◆ Extracted entries:
+++

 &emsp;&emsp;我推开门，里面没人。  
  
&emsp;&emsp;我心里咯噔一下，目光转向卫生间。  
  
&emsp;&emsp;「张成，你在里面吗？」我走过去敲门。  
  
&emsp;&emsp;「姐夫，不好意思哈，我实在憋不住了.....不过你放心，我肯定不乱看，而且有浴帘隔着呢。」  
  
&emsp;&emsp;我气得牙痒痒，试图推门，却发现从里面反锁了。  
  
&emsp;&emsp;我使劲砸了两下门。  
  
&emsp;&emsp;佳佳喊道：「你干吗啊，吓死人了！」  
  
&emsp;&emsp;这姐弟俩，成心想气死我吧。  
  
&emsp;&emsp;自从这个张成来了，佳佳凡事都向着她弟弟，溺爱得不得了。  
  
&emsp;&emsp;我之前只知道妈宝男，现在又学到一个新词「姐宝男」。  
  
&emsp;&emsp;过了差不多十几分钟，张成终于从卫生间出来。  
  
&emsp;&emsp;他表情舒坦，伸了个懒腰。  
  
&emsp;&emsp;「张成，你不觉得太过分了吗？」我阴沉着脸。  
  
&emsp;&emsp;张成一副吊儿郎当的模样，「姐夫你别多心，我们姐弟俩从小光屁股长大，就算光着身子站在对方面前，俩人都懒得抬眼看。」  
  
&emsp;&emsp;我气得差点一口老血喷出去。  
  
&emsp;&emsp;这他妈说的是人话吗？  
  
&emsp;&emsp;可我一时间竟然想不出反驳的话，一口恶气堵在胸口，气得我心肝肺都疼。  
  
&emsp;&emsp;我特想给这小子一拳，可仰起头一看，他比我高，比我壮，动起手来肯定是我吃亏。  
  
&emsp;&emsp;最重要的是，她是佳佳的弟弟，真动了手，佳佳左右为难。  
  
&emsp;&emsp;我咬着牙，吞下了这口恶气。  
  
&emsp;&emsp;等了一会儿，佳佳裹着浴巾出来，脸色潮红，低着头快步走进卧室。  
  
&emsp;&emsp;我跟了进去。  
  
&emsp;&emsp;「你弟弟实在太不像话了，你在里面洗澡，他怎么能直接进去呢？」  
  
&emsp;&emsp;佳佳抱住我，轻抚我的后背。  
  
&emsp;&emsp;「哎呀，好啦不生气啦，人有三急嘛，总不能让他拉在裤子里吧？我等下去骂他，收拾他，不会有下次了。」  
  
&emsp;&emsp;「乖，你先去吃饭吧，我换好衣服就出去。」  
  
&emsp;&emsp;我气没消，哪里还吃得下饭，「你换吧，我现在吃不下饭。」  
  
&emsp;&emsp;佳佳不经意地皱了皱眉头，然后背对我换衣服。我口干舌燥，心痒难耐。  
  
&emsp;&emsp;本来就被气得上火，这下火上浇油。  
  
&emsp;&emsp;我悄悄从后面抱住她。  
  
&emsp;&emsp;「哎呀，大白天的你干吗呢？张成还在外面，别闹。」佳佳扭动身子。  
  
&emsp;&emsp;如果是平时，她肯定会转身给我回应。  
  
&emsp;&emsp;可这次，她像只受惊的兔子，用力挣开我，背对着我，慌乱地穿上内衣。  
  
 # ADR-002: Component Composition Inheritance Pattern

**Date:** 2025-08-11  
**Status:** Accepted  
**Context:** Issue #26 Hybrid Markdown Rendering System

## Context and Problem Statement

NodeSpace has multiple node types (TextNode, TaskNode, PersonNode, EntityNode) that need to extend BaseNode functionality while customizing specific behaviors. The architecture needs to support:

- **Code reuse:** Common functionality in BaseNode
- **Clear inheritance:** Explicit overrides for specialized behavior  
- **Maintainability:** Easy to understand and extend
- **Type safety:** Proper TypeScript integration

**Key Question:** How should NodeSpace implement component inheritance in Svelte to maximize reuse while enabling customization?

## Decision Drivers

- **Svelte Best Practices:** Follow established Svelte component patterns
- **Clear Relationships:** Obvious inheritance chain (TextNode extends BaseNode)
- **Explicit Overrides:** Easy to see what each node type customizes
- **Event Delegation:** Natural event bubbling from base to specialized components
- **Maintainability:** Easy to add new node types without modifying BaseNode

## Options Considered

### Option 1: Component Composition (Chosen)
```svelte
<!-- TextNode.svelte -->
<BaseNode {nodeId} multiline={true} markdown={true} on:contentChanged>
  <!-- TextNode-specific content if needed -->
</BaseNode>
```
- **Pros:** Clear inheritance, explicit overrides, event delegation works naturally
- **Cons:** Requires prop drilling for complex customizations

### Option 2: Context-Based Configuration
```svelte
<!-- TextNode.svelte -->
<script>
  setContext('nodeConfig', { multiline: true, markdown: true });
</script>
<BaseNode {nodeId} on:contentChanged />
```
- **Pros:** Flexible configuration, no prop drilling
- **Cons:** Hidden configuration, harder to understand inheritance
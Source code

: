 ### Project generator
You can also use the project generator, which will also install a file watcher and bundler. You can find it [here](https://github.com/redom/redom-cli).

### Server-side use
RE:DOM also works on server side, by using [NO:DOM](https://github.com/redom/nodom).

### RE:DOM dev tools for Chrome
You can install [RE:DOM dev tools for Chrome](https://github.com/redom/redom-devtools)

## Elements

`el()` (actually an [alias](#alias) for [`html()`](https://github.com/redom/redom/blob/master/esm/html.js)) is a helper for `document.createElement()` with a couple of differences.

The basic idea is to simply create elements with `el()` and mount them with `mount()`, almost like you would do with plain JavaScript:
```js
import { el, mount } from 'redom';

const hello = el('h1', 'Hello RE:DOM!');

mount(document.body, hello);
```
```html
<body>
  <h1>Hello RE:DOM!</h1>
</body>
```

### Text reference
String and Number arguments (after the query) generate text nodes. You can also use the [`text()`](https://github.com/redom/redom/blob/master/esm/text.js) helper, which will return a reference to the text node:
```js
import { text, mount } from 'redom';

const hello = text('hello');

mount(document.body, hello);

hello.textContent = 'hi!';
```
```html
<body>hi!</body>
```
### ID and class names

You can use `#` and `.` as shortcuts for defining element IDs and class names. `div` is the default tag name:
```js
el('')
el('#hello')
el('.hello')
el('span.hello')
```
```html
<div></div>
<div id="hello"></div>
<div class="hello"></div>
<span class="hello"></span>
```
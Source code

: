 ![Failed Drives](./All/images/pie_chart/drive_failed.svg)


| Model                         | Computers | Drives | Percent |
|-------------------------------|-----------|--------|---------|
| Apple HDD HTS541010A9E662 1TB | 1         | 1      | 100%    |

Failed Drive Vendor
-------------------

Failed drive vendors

+++

◆ Aim of the exercise:
What is needed is the full listing, reproduced exactly.

◆ Task answer:
 &emsp;&emsp;我推开门，里面没人。  
  
&emsp;&emsp;我心里咯噔一下，目光转向卫生间。  
  
&emsp;&emsp;「张成，你在里面吗？」我走过去敲门。  
  
&emsp;&emsp;「姐夫，不好意思哈，我实在憋不住了.....不过你放心，我肯定不乱看，而且有浴帘隔着呢。」  
  
&emsp;&emsp;我气得牙痒痒，试图推门，却发现从里面反锁了。  
  
&emsp;&emsp;我使劲砸了两下门。  
  
&emsp;&emsp;佳佳喊道：「你干吗啊，吓死人了！」  
  
&emsp;&emsp;这姐弟俩，成心想气死我吧。  
  
&emsp;&emsp;自从这个张成来了，佳佳凡事都向着她弟弟，溺爱得不得了。  
  
&emsp;&emsp;我之前只知道妈宝男，现在又学到一个新词「姐宝男」。  
  
&emsp;&emsp;过了差不多十几分钟，张成终于从卫生间出来。  
  
&emsp;&emsp;他表情舒坦，伸了个懒腰。  
  
&emsp;&emsp;「张成，你不觉得太过分了吗？」我阴沉着脸。  
  
&emsp;&emsp;张成一副吊儿郎当的模样，「姐夫你别多心，我们姐弟俩从小光屁股长大，就算光着身子站在对方面前，俩人都懒得抬眼看。」  
  
&emsp;&emsp;我气得差点一口老血喷出去。  
  
&emsp;&emsp;这他妈说的是人话吗？  
  
&emsp;&emsp;可我一时间竟然想不出反驳的话，一口恶气堵在胸口，气得我心肝肺都疼。  
  
&emsp;&emsp;我特想给这小子一拳，可仰起头一看，他比我高，比我壮，动起手来肯定是我吃亏。  
  
&emsp;&emsp;最重要的是，她是佳佳的弟弟，真动了手，佳佳左右为难。  
  
&emsp;&emsp;我咬着牙，吞下了这口恶气。  
  
&emsp;&emsp;等了一会儿，佳佳裹着浴巾出来，脸色潮红，低着头快步走进卧室。  
  
&emsp;&emsp;我跟了进去。  
  
&emsp;&emsp;「你弟弟实在太不像话了，你在里面洗澡，他怎么能直接进去呢？」  
  
&emsp;&emsp;佳佳抱住我，轻抚我的后背。  
  
&emsp;&emsp;「哎呀，好啦不生气啦，人有三急嘛，总不能让他拉在裤子里吧？我等下去骂他，收拾他，不会有下次了。」  
  
&emsp;&emsp;「乖，你先去吃饭吧，我换好衣服就出去。」  
  
&emsp;&emsp;我气没消，哪里还吃得下饭，「你换吧，我现在吃不下饭。」  
  
&emsp;&emsp;佳佳不经意地皱了皱眉头，然后背对我换衣服。我口干舌燥，心痒难耐。  
  
&emsp;&emsp;本来就被气得上火，这下火上浇油。  
  
&emsp;&emsp;我悄悄从后面抱住她。  
  
&emsp;&emsp;「哎呀，大白天的你干吗呢？张成还在外面，别闹。」佳佳扭动身子。  
  
&emsp;&emsp;如果是平时，她肯定会转身给我回应。  
  
&emsp;&emsp;可这次，她像只受惊的兔子，用力挣开我，背对着我，慌乱地穿上内衣。  
  
 # ADR-002: Component Composition Inheritance Pattern

**Date:** 2025-08-11  
**Status:** Accepted  
**Context:** Issue #26 Hybrid Markdown Rendering System

## Context and Problem Statement

NodeSpace has multiple node types (TextNode, TaskNode, PersonNode, EntityNode) that need to extend BaseNode functionality while customizing specific behaviors. The architecture needs to support:

- **Code reuse:** Common functionality in BaseNode
- **Clear inheritance:** Explicit overrides for specialized behavior  
- **Maintainability:** Easy to understand and extend
- **Type safety:** Proper TypeScript integration

**Key Question:** How should NodeSpace implement component inheritance in Svelte to maximize reuse while enabling customization?

## Decision Drivers

- **Svelte Best Practices:** Follow established Svelte component patterns
- **Clear Relationships:** Obvious inheritance chain (TextNode extends BaseNode)
- **Explicit Overrides:** Easy to see what each node type customizes
- **Event Delegation:** Natural event bubbling from base to specialized components
- **Maintainability:** Easy to add new node types without modifying BaseNode

## Options Considered

### Option 1: Component Composition (Chosen)
```svelte
<!-- TextNode.svelte -->
<BaseNode {nodeId} multiline={true} markdown={true} on:contentChanged>
  <!-- TextNode-specific content if needed -->
</BaseNode>
```
- **Pros:** Clear inheritance, explicit overrides, event delegation works naturally
- **Cons:** Requires prop drilling for complex customizations

### Option 2: Context-Based Configuration
```svelte
<!-- TextNode.svelte -->
<script>
  setContext('nodeConfig', { multiline: true, markdown: true });
</script>
<BaseNode {nodeId} on:contentChanged />
```
- **Pros:** Flexible configuration, no prop drilling
- **Cons:** Hidden configuration, harder to understand inheritance
Source code

: ### Project generator
You can also use the project generator, which will also install a file watcher and bundler. You can find it [here](https://github.com/redom/redom-cli).

### Server-side use
RE:DOM also works on server side, by using [NO:DOM](https://github.com/redom/nodom).

### RE:DOM dev tools for Chrome
You can install [RE:DOM dev tools for Chrome](https://github.com/redom/redom-devtools)

## Elements

`el()` (actually an [alias](#alias) for [`html()`](https://github.com/redom/redom/blob/master/esm/html.js)) is a helper for `document.createElement()` with a couple of differences.

The basic idea is to simply create elements with `el()` and mount them with `mount()`, almost like you would do with plain JavaScript:
```js
import { el, mount } from 'redom';

const hello = el('h1', 'Hello RE:DOM!');

mount(document.body, hello);
```
```html
<body>
  <h1>Hello RE:DOM!</h1>
</body>
```

### Text reference
String and Number arguments (after the query) generate text nodes. You can also use the [`text()`](https://github.com/redom/redom/blob/master/esm/text.js) helper, which will return a reference to the text node:
```js
import { text, mount } from 'redom';

const hello = text('hello');

mount(document.body, hello);

hello.textContent = 'hi!';
```
```html
<body>hi!</body>
```
### ID and class names

You can use `#` and `.` as shortcuts for defining element IDs and class names. `div` is the default tag name:
```js
el('')
el('#hello')
el('.hello')
el('span.hello')
```
```html
<div></div>
<div id="hello"></div>
<div class="hello"></div>
<span class="hello"></span>
```
Source code

: ![Failed Drives](./All/images/pie_chart/drive_failed.svg)


| Model                         | Computers | Drives | Percent |
|-------------------------------|-----------|--------|---------|
| Apple HDD HTS541010A9E662 1TB | 1         | 1      | 100%    |

Failed Drive Vendor
-------------------

Failed drive vendors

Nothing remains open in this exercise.